Parecía una revuelta espontánea, pero no lo era. En el itinerario les esperaba un coche cerrado con un misterioso personaje que le entregó a los cabecillas un documento. Eran unos titulados Estatutos que hoy sabemos se habían redactado once días antes, con instrucciones sobre cómo se debía llevar a cabo la protesta y qué peticiones había que presentar al Rey, empezando por la destitución de Esquilache.

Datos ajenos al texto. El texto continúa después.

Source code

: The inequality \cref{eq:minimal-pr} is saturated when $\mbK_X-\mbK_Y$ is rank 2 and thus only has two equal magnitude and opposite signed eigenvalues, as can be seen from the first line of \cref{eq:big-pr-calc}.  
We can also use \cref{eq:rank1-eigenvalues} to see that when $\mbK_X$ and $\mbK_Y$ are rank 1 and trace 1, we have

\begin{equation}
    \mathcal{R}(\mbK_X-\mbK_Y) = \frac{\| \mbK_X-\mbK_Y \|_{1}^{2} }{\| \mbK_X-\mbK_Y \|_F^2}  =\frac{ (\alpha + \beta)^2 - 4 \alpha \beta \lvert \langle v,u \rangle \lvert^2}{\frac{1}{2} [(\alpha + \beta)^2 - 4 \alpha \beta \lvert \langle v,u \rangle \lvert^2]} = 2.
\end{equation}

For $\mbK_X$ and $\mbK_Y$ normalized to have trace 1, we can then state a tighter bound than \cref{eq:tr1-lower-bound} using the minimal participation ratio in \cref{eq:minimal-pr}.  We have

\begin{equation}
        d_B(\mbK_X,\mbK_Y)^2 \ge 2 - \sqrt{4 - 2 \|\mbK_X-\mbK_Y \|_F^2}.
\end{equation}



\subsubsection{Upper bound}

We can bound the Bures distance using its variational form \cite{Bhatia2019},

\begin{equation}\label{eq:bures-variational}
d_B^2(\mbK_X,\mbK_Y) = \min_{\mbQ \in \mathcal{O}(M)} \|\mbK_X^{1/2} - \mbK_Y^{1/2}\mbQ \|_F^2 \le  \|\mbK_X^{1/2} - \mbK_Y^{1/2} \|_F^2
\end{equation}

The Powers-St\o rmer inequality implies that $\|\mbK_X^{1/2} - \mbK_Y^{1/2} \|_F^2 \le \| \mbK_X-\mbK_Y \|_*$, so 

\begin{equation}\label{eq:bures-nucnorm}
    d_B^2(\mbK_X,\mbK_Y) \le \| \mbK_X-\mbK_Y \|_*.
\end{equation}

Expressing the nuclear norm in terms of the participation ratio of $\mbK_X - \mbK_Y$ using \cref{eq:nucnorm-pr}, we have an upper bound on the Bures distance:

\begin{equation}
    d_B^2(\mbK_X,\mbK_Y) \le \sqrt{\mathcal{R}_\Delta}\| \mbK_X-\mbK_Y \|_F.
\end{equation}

¿Quién estaba detrás de esos Estatutos? Un curioso conglomerado de fuerzas, unas opuestas a la política ilustrada, otras que simplemente querían deshacerse de Esquilache, como era el caso de distintas facciones de la nobleza, que veía en el italiano una competencia desleal. Entre ellos estaba el duque de Alba y genuinos ilustrados nacionales, como el marqués de la Ensenada, Campomanes o el conde de Aranda, que substituiría a Esquilache como ministro principal. 

Por oposición a toda la política modernizadora participaron en el complot los jesuitas, que eran la fuerza de choque de una Iglesia enfrentada a las ideas de la Ilustración, y por defender sus intereses propios una facción universitaria, los manteístas, estudiantes plebeyos, que querían desplazar a los golillas, estudiantes de los aristocráticos colegios mayores, que ocupaban los puestos de la administración.

No podemos detallar aquí los incidentes que se sucedieron en aquella agitada Semana Santa, en la que se produjeron muertos por ambas partes y el rey salió corriendo de Madrid, asustado por los disturbios. Finalmente Carlos III, con mucho dolor de corazón, tuvo que cesar a Esquilache, que abandonó España, y nombró en su puesto al conde de Aranda, que tomó medidas para que al pueblo de Madrid no le faltase pan.

Pero la política ilustrada siguió su marcha, y quienes más perdieron fueron los jesuitas, a los que Carlos III expulsó de España y América por su conspiración contra Esquilache.

Cuarenta años después habría una nueva rebelión de consecuencias aún más graves, el Motín de Aranjuez, que derribaría no sólo a un ministro, sino a un Rey, pero eso es otra historia que veremos en algún momento.